→ Plain-text document sources:
-.-.-

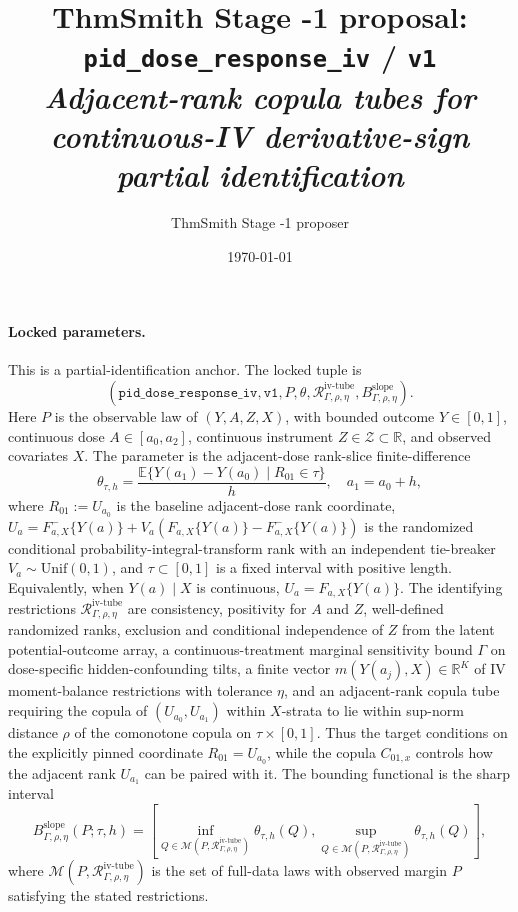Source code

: \documentclass[11pt]{article}
\title{ThmSmith Stage -1 proposal: \texttt{pid\_dose\_response\_iv} / \texttt{v1}%
  \\ \large\textit{Adjacent-rank copula tubes for continuous-IV derivative-sign partial identification}}
\author{ThmSmith Stage -1 proposer}
\date{\today}
\newcommand{\E}{\mathbb{E}}
\theoremstyle{definition}
\theoremstyle{plain}
\theoremstyle{remark}
\begin{document}
\maketitle


\paragraph{Locked parameters.}
This is a partial-identification anchor.  The locked tuple is
\[
(\texttt{pid\_dose\_response\_iv},\texttt{v1},
P,\theta,\mathcal R_{\Gamma,\rho,\eta}^{\mathrm{iv\text{-}tube}},B_{\Gamma,\rho,\eta}^{\mathrm{slope}}).
\]
Here \(P\) is the observable law of \((Y,A,Z,X)\), with bounded outcome \(Y\in[0,1]\), continuous dose \(A\in[a_0,a_2]\), continuous instrument \(Z\in\mathcal Z\subset\mathbb R\), and observed covariates \(X\).  The parameter is the adjacent-dose rank-slice finite-difference
\[
\theta_{\tau,h}=\frac{\E\{Y(a_1)-Y(a_0)\mid R_{01}\in\tau\}}{h},
\quad a_1=a_0+h,
\]
where \(R_{01}:=U_{a_0}\) is the baseline adjacent-dose rank coordinate, \(U_a=F^-_{a,X}\{Y(a)\}+V_a(F_{a,X}\{Y(a)\}-F^-_{a,X}\{Y(a)\})\) is the randomized conditional probability-integral-transform rank with an independent tie-breaker \(V_a\sim\mathrm{Unif}(0,1)\), and \(\tau\subset[0,1]\) is a fixed interval with positive length.  Equivalently, when \(Y(a)\mid X\) is continuous, \(U_a=F_{a,X}\{Y(a)\}\).  The identifying restrictions \(\mathcal R_{\Gamma,\rho,\eta}^{\mathrm{iv\text{-}tube}}\) are consistency, positivity for \(A\) and \(Z\), well-defined randomized ranks, exclusion and conditional independence of \(Z\) from the latent potential-outcome array, a continuous-treatment marginal sensitivity bound \(\Gamma\) on dose-specific hidden-confounding tilts, a finite vector \(m(Y(a_j),X)\in\mathbb R^K\) of IV moment-balance restrictions with tolerance \(\eta\), and an adjacent-rank copula tube requiring the copula of \((U_{a_0},U_{a_1})\) within \(X\)-strata to lie within sup-norm distance \(\rho\) of the comonotone copula on \(\tau\times[0,1]\).  Thus the target conditions on the explicitly pinned coordinate \(R_{01}=U_{a_0}\), while the copula \(C_{01,x}\) controls how the adjacent rank \(U_{a_1}\) can be paired with it.  The bounding functional is the sharp interval
\[
B_{\Gamma,\rho,\eta}^{\mathrm{slope}}(P;\tau,h)=
\left[\inf_{Q\in\mathcal M(P,\mathcal R_{\Gamma,\rho,\eta}^{\mathrm{iv\text{-}tube}})}\theta_{\tau,h}(Q),
\sup_{Q\in\mathcal M(P,\mathcal R_{\Gamma,\rho,\eta}^{\mathrm{iv\text{-}tube}})}\theta_{\tau,h}(Q)\right],
\]
where \(\mathcal M(P,\mathcal R_{\Gamma,\rho,\eta}^{\mathrm{iv\text{-}tube}})\) is the set of full-data laws with observed margin \(P\) satisfying the stated restrictions.
\end{document}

-.-.-

→ Description of the task:
Exact reproduction of the entries above is what's needed; images stay out.

→ Final answer:
Source code

: \documentclass[11pt]{article}
\title{ThmSmith Stage -1 proposal: \texttt{pid\_dose\_response\_iv} / \texttt{v1}%
  \\ \large\textit{Adjacent-rank copula tubes for continuous-IV derivative-sign partial identification}}
\author{ThmSmith Stage -1 proposer}
\date{\today}
\newcommand{\E}{\mathbb{E}}
\theoremstyle{definition}
\theoremstyle{plain}
\theoremstyle{remark}
\begin{document}
\maketitle


\paragraph{Locked parameters.}
This is a partial-identification anchor.  The locked tuple is
\[
(\texttt{pid\_dose\_response\_iv},\texttt{v1},
P,\theta,\mathcal R_{\Gamma,\rho,\eta}^{\mathrm{iv\text{-}tube}},B_{\Gamma,\rho,\eta}^{\mathrm{slope}}).
\]
Here \(P\) is the observable law of \((Y,A,Z,X)\), with bounded outcome \(Y\in[0,1]\), continuous dose \(A\in[a_0,a_2]\), continuous instrument \(Z\in\mathcal Z\subset\mathbb R\), and observed covariates \(X\).  The parameter is the adjacent-dose rank-slice finite-difference
\[
\theta_{\tau,h}=\frac{\E\{Y(a_1)-Y(a_0)\mid R_{01}\in\tau\}}{h},
\quad a_1=a_0+h,
\]
where \(R_{01}:=U_{a_0}\) is the baseline adjacent-dose rank coordinate, \(U_a=F^-_{a,X}\{Y(a)\}+V_a(F_{a,X}\{Y(a)\}-F^-_{a,X}\{Y(a)\})\) is the randomized conditional probability-integral-transform rank with an independent tie-breaker \(V_a\sim\mathrm{Unif}(0,1)\), and \(\tau\subset[0,1]\) is a fixed interval with positive length.  Equivalently, when \(Y(a)\mid X\) is continuous, \(U_a=F_{a,X}\{Y(a)\}\).  The identifying restrictions \(\mathcal R_{\Gamma,\rho,\eta}^{\mathrm{iv\text{-}tube}}\) are consistency, positivity for \(A\) and \(Z\), well-defined randomized ranks, exclusion and conditional independence of \(Z\) from the latent potential-outcome array, a continuous-treatment marginal sensitivity bound \(\Gamma\) on dose-specific hidden-confounding tilts, a finite vector \(m(Y(a_j),X)\in\mathbb R^K\) of IV moment-balance restrictions with tolerance \(\eta\), and an adjacent-rank copula tube requiring the copula of \((U_{a_0},U_{a_1})\) within \(X\)-strata to lie within sup-norm distance \(\rho\) of the comonotone copula on \(\tau\times[0,1]\).  Thus the target conditions on the explicitly pinned coordinate \(R_{01}=U_{a_0}\), while the copula \(C_{01,x}\) controls how the adjacent rank \(U_{a_1}\) can be paired with it.  The bounding functional is the sharp interval
\[
B_{\Gamma,\rho,\eta}^{\mathrm{slope}}(P;\tau,h)=
\left[\inf_{Q\in\mathcal M(P,\mathcal R_{\Gamma,\rho,\eta}^{\mathrm{iv\text{-}tube}})}\theta_{\tau,h}(Q),
\sup_{Q\in\mathcal M(P,\mathcal R_{\Gamma,\rho,\eta}^{\mathrm{iv\text{-}tube}})}\theta_{\tau,h}(Q)\right],
\]
where \(\mathcal M(P,\mathcal R_{\Gamma,\rho,\eta}^{\mathrm{iv\text{-}tube}})\) is the set of full-data laws with observed margin \(P\) satisfying the stated restrictions.
\end{document}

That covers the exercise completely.